EXERCISE DIRECTIONS:
Please give back each entry below unaltered, leaving the pictures out.

** DATA follows **

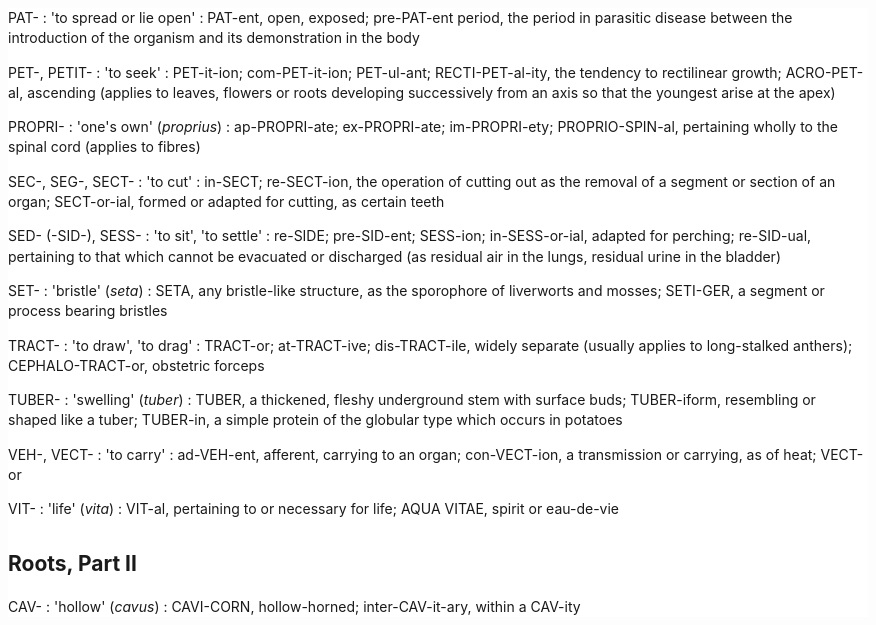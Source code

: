 PAT-
:   'to spread or lie open'
:   PAT-ent, open, exposed; pre-PAT-ent period, the period in parasitic disease between the introduction of the organism and its demonstration in the body

PET-, PETIT-
:   'to seek'
:   PET-it-ion; com-PET-it-ion; PET-ul-ant; RECTI-PET-al-ity, the tendency to rectilinear growth; ACRO-PET-al, ascending (applies to leaves, flowers or roots developing successively from an axis so that the youngest arise at the apex)

PROPRI-
:   'one's own' (*proprius*)
:   ap-PROPRI-ate; ex-PROPRI-ate; im-PROPRI-ety; PROPRIO-SPIN-al, pertaining wholly to the spinal cord (applies to fibres)

SEC-, SEG-, SECT-
:   'to cut'
:   in-SECT; re-SECT-ion, the operation of cutting out as the removal of a segment or section of an organ; SECT-or-ial, formed or adapted for cutting, as certain teeth

SED- (-SID-), SESS-
:   'to sit', 'to settle'
:   re-SIDE; pre-SID-ent; SESS-ion; in-SESS-or-ial, adapted for perching; re-SID-ual, pertaining to that which cannot be evacuated or discharged (as residual air in the lungs, residual urine in the bladder)

SET-
:   'bristle' (*seta*)
:   SETA, any bristle-like structure, as the sporophore of liverworts and mosses; SETI-GER, a segment or process bearing bristles

TRACT-
:   'to draw', 'to drag'
:   TRACT-or; at-TRACT-ive; dis-TRACT-ile, widely separate (usually applies to long-stalked anthers); CEPHALO-TRACT-or, obstetric forceps

TUBER-
:   'swelling' (*tuber*)
:   TUBER, a thickened, fleshy underground stem with surface buds; TUBER-iform, resembling or shaped like a tuber; TUBER-in, a simple protein of the globular type which occurs in potatoes

VEH-, VECT-
:   'to carry'
:   ad-VEH-ent, afferent, carrying to an organ; con-VECT-ion, a transmission or carrying, as of heat; VECT-or

VIT-
:   'life' (*vita*)
:   VIT-al, pertaining to or necessary for life; AQUA VITAE, spirit or eau-de-vie

## Roots, Part II

CAV-
:   'hollow' (*cavus*)
:   CAVI-CORN, hollow-horned; inter-CAV-it-ary, within a CAV-ity
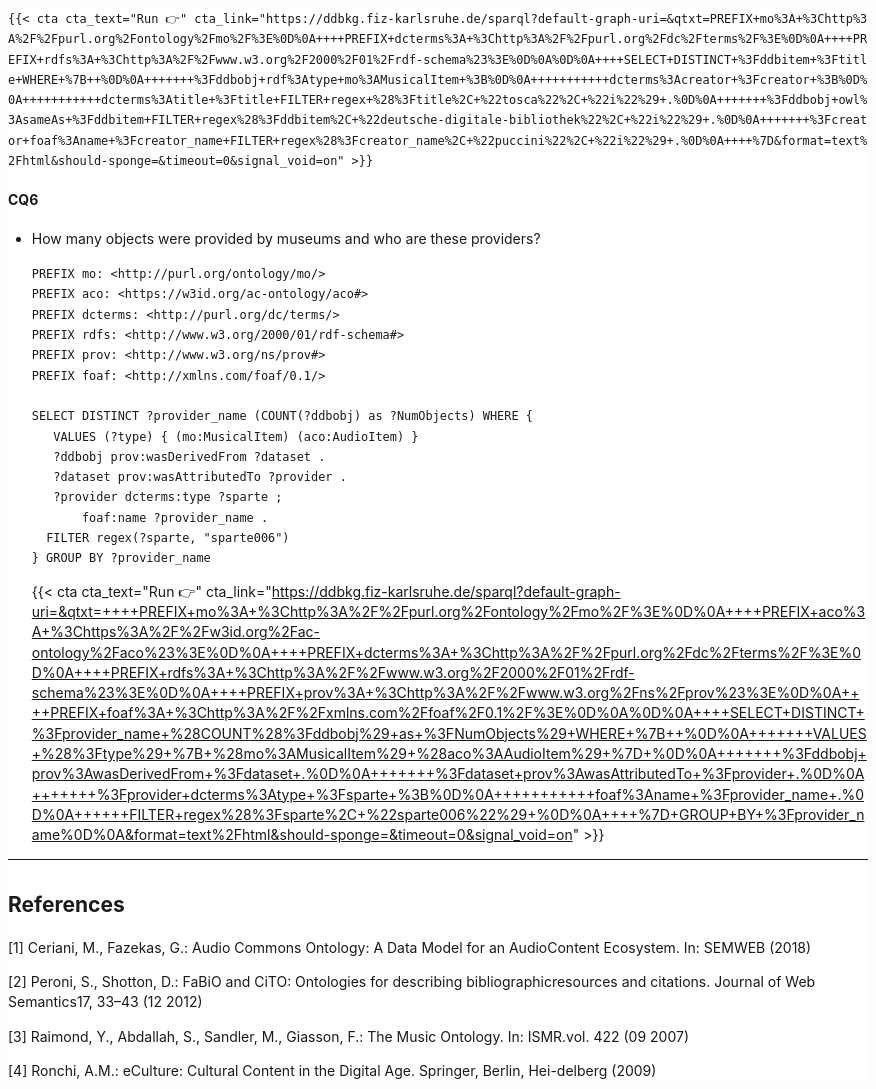     {{< cta cta_text="Run 👉" cta_link="https://ddbkg.fiz-karlsruhe.de/sparql?default-graph-uri=&qtxt=PREFIX+mo%3A+%3Chttp%3A%2F%2Fpurl.org%2Fontology%2Fmo%2F%3E%0D%0A++++PREFIX+dcterms%3A+%3Chttp%3A%2F%2Fpurl.org%2Fdc%2Fterms%2F%3E%0D%0A++++PREFIX+rdfs%3A+%3Chttp%3A%2F%2Fwww.w3.org%2F2000%2F01%2Frdf-schema%23%3E%0D%0A%0D%0A++++SELECT+DISTINCT+%3Fddbitem+%3Ftitle+WHERE+%7B++%0D%0A+++++++%3Fddbobj+rdf%3Atype+mo%3AMusicalItem+%3B%0D%0A+++++++++++dcterms%3Acreator+%3Fcreator+%3B%0D%0A+++++++++++dcterms%3Atitle+%3Ftitle+FILTER+regex+%28%3Ftitle%2C+%22tosca%22%2C+%22i%22%29+.%0D%0A+++++++%3Fddbobj+owl%3AsameAs+%3Fddbitem+FILTER+regex%28%3Fddbitem%2C+%22deutsche-digitale-bibliothek%22%2C+%22i%22%29+.%0D%0A+++++++%3Fcreator+foaf%3Aname+%3Fcreator_name+FILTER+regex%28%3Fcreator_name%2C+%22puccini%22%2C+%22i%22%29+.%0D%0A++++%7D&format=text%2Fhtml&should-sponge=&timeout=0&signal_void=on" >}}

#### CQ6
- How many objects were provided by museums and who are these providers?
    ```
    PREFIX mo: <http://purl.org/ontology/mo/>
    PREFIX aco: <https://w3id.org/ac-ontology/aco#>
    PREFIX dcterms: <http://purl.org/dc/terms/>
    PREFIX rdfs: <http://www.w3.org/2000/01/rdf-schema#>
    PREFIX prov: <http://www.w3.org/ns/prov#>
    PREFIX foaf: <http://xmlns.com/foaf/0.1/>

    SELECT DISTINCT ?provider_name (COUNT(?ddbobj) as ?NumObjects) WHERE {  
       VALUES (?type) { (mo:MusicalItem) (aco:AudioItem) } 
       ?ddbobj prov:wasDerivedFrom ?dataset .
       ?dataset prov:wasAttributedTo ?provider .
       ?provider dcterms:type ?sparte ;
           foaf:name ?provider_name .
      FILTER regex(?sparte, "sparte006") 
    } GROUP BY ?provider_name
    ```
    {{< cta cta_text="Run 👉" cta_link="https://ddbkg.fiz-karlsruhe.de/sparql?default-graph-uri=&qtxt=++++PREFIX+mo%3A+%3Chttp%3A%2F%2Fpurl.org%2Fontology%2Fmo%2F%3E%0D%0A++++PREFIX+aco%3A+%3Chttps%3A%2F%2Fw3id.org%2Fac-ontology%2Faco%23%3E%0D%0A++++PREFIX+dcterms%3A+%3Chttp%3A%2F%2Fpurl.org%2Fdc%2Fterms%2F%3E%0D%0A++++PREFIX+rdfs%3A+%3Chttp%3A%2F%2Fwww.w3.org%2F2000%2F01%2Frdf-schema%23%3E%0D%0A++++PREFIX+prov%3A+%3Chttp%3A%2F%2Fwww.w3.org%2Fns%2Fprov%23%3E%0D%0A++++PREFIX+foaf%3A+%3Chttp%3A%2F%2Fxmlns.com%2Ffoaf%2F0.1%2F%3E%0D%0A%0D%0A++++SELECT+DISTINCT+%3Fprovider_name+%28COUNT%28%3Fddbobj%29+as+%3FNumObjects%29+WHERE+%7B++%0D%0A+++++++VALUES+%28%3Ftype%29+%7B+%28mo%3AMusicalItem%29+%28aco%3AAudioItem%29+%7D+%0D%0A+++++++%3Fddbobj+prov%3AwasDerivedFrom+%3Fdataset+.%0D%0A+++++++%3Fdataset+prov%3AwasAttributedTo+%3Fprovider+.%0D%0A+++++++%3Fprovider+dcterms%3Atype+%3Fsparte+%3B%0D%0A+++++++++++foaf%3Aname+%3Fprovider_name+.%0D%0A++++++FILTER+regex%28%3Fsparte%2C+%22sparte006%22%29+%0D%0A++++%7D+GROUP+BY+%3Fprovider_name%0D%0A&format=text%2Fhtml&should-sponge=&timeout=0&signal_void=on" >}}


---
## References
[1] Ceriani, M., Fazekas, G.: Audio Commons Ontology: A Data Model for an AudioContent Ecosystem. In: SEMWEB (2018)

[2] Peroni, S., Shotton, D.: FaBiO and CiTO: Ontologies for describing bibliographicresources and citations. Journal of Web Semantics17, 33–43 (12 2012)

[3] Raimond, Y., Abdallah, S., Sandler, M., Giasson, F.: The Music Ontology. In: ISMR.vol. 422 (09 2007)

[4] Ronchi, A.M.: eCulture: Cultural Content in the Digital Age. Springer, Berlin, Hei-delberg (2009)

** End of DATA **

TASK RESPONSE:
Source code

: PAT-
:   'to spread or lie open'
:   PAT-ent, open, exposed; pre-PAT-ent period, the period in parasitic disease between the introduction of the organism and its demonstration in the body

PET-, PETIT-
:   'to seek'
:   PET-it-ion; com-PET-it-ion; PET-ul-ant; RECTI-PET-al-ity, the tendency to rectilinear growth; ACRO-PET-al, ascending (applies to leaves, flowers or roots developing successively from an axis so that the youngest arise at the apex)

PROPRI-
:   'one's own' (*proprius*)
:   ap-PROPRI-ate; ex-PROPRI-ate; im-PROPRI-ety; PROPRIO-SPIN-al, pertaining wholly to the spinal cord (applies to fibres)

SEC-, SEG-, SECT-
:   'to cut'
:   in-SECT; re-SECT-ion, the operation of cutting out as the removal of a segment or section of an organ; SECT-or-ial, formed or adapted for cutting, as certain teeth

SED- (-SID-), SESS-
:   'to sit', 'to settle'
:   re-SIDE; pre-SID-ent; SESS-ion; in-SESS-or-ial, adapted for perching; re-SID-ual, pertaining to that which cannot be evacuated or discharged (as residual air in the lungs, residual urine in the bladder)

SET-
:   'bristle' (*seta*)
:   SETA, any bristle-like structure, as the sporophore of liverworts and mosses; SETI-GER, a segment or process bearing bristles

TRACT-
:   'to draw', 'to drag'
:   TRACT-or; at-TRACT-ive; dis-TRACT-ile, widely separate (usually applies to long-stalked anthers); CEPHALO-TRACT-or, obstetric forceps

TUBER-
:   'swelling' (*tuber*)
:   TUBER, a thickened, fleshy underground stem with surface buds; TUBER-iform, resembling or shaped like a tuber; TUBER-in, a simple protein of the globular type which occurs in potatoes

VEH-, VECT-
:   'to carry'
:   ad-VEH-ent, afferent, carrying to an organ; con-VECT-ion, a transmission or carrying, as of heat; VECT-or

VIT-
:   'life' (*vita*)
:   VIT-al, pertaining to or necessary for life; AQUA VITAE, spirit or eau-de-vie

## Roots, Part II

CAV-
:   'hollow' (*cavus*)
:   CAVI-CORN, hollow-horned; inter-CAV-it-ary, within a CAV-ity
     {{< cta cta_text="Run 👉" cta_link="https://ddbkg.fiz-karlsruhe.de/sparql?default-graph-uri=&qtxt=PREFIX+mo%3A+%3Chttp%3A%2F%2Fpurl.org%2Fontology%2Fmo%2F%3E%0D%0A++++PREFIX+dcterms%3A+%3Chttp%3A%2F%2Fpurl.org%2Fdc%2Fterms%2F%3E%0D%0A++++PREFIX+rdfs%3A+%3Chttp%3A%2F%2Fwww.w3.org%2F2000%2F01%2Frdf-schema%23%3E%0D%0A%0D%0A++++SELECT+DISTINCT+%3Fddbitem+%3Ftitle+WHERE+%7B++%0D%0A+++++++%3Fddbobj+rdf%3Atype+mo%3AMusicalItem+%3B%0D%0A+++++++++++dcterms%3Acreator+%3Fcreator+%3B%0D%0A+++++++++++dcterms%3Atitle+%3Ftitle+FILTER+regex+%28%3Ftitle%2C+%22tosca%22%2C+%22i%22%29+.%0D%0A+++++++%3Fddbobj+owl%3AsameAs+%3Fddbitem+FILTER+regex%28%3Fddbitem%2C+%22deutsche-digitale-bibliothek%22%2C+%22i%22%29+.%0D%0A+++++++%3Fcreator+foaf%3Aname+%3Fcreator_name+FILTER+regex%28%3Fcreator_name%2C+%22puccini%22%2C+%22i%22%29+.%0D%0A++++%7D&format=text%2Fhtml&should-sponge=&timeout=0&signal_void=on" >}}

#### CQ6
- How many objects were provided by museums and who are these providers?
    ```
    PREFIX mo: <http://purl.org/ontology/mo/>
    PREFIX aco: <https://w3id.org/ac-ontology/aco#>
    PREFIX dcterms: <http://purl.org/dc/terms/>
    PREFIX rdfs: <http://www.w3.org/2000/01/rdf-schema#>
    PREFIX prov: <http://www.w3.org/ns/prov#>
    PREFIX foaf: <http://xmlns.com/foaf/0.1/>

    SELECT DISTINCT ?provider_name (COUNT(?ddbobj) as ?NumObjects) WHERE {  
       VALUES (?type) { (mo:MusicalItem) (aco:AudioItem) } 
       ?ddbobj prov:wasDerivedFrom ?dataset .
       ?dataset prov:wasAttributedTo ?provider .
       ?provider dcterms:type ?sparte ;
           foaf:name ?provider_name .
      FILTER regex(?sparte, "sparte006") 
    } GROUP BY ?provider_name
    ```
    {{< cta cta_text="Run 👉" cta_link="https://ddbkg.fiz-karlsruhe.de/sparql?default-graph-uri=&qtxt=++++PREFIX+mo%3A+%3Chttp%3A%2F%2Fpurl.org%2Fontology%2Fmo%2F%3E%0D%0A++++PREFIX+aco%3A+%3Chttps%3A%2F%2Fw3id.org%2Fac-ontology%2Faco%23%3E%0D%0A++++PREFIX+dcterms%3A+%3Chttp%3A%2F%2Fpurl.org%2Fdc%2Fterms%2F%3E%0D%0A++++PREFIX+rdfs%3A+%3Chttp%3A%2F%2Fwww.w3.org%2F2000%2F01%2Frdf-schema%23%3E%0D%0A++++PREFIX+prov%3A+%3Chttp%3A%2F%2Fwww.w3.org%2Fns%2Fprov%23%3E%0D%0A++++PREFIX+foaf%3A+%3Chttp%3A%2F%2Fxmlns.com%2Ffoaf%2F0.1%2F%3E%0D%0A%0D%0A++++SELECT+DISTINCT+%3Fprovider_name+%28COUNT%28%3Fddbobj%29+as+%3FNumObjects%29+WHERE+%7B++%0D%0A+++++++VALUES+%28%3Ftype%29+%7B+%28mo%3AMusicalItem%29+%28aco%3AAudioItem%29+%7D+%0D%0A+++++++%3Fddbobj+prov%3AwasDerivedFrom+%3Fdataset+.%0D%0A+++++++%3Fdataset+prov%3AwasAttributedTo+%3Fprovider+.%0D%0A+++++++%3Fprovider+dcterms%3Atype+%3Fsparte+%3B%0D%0A+++++++++++foaf%3Aname+%3Fprovider_name+.%0D%0A++++++FILTER+regex%28%3Fsparte%2C+%22sparte006%22%29+%0D%0A++++%7D+GROUP+BY+%3Fprovider_name%0D%0A&format=text%2Fhtml&should-sponge=&timeout=0&signal_void=on" >}}


---
## References
[1] Ceriani, M., Fazekas, G.: Audio Commons Ontology: A Data Model for an AudioContent Ecosystem. In: SEMWEB (2018)

[2] Peroni, S., Shotton, D.: FaBiO and CiTO: Ontologies for describing bibliographicresources and citations. Journal of Web Semantics17, 33–43 (12 2012)

[3] Raimond, Y., Abdallah, S., Sandler, M., Giasson, F.: The Music Ontology. In: ISMR.vol. 422 (09 2007)

[4] Ronchi, A.M.: eCulture: Cultural Content in the Digital Age. Springer, Berlin, Hei-delberg (2009)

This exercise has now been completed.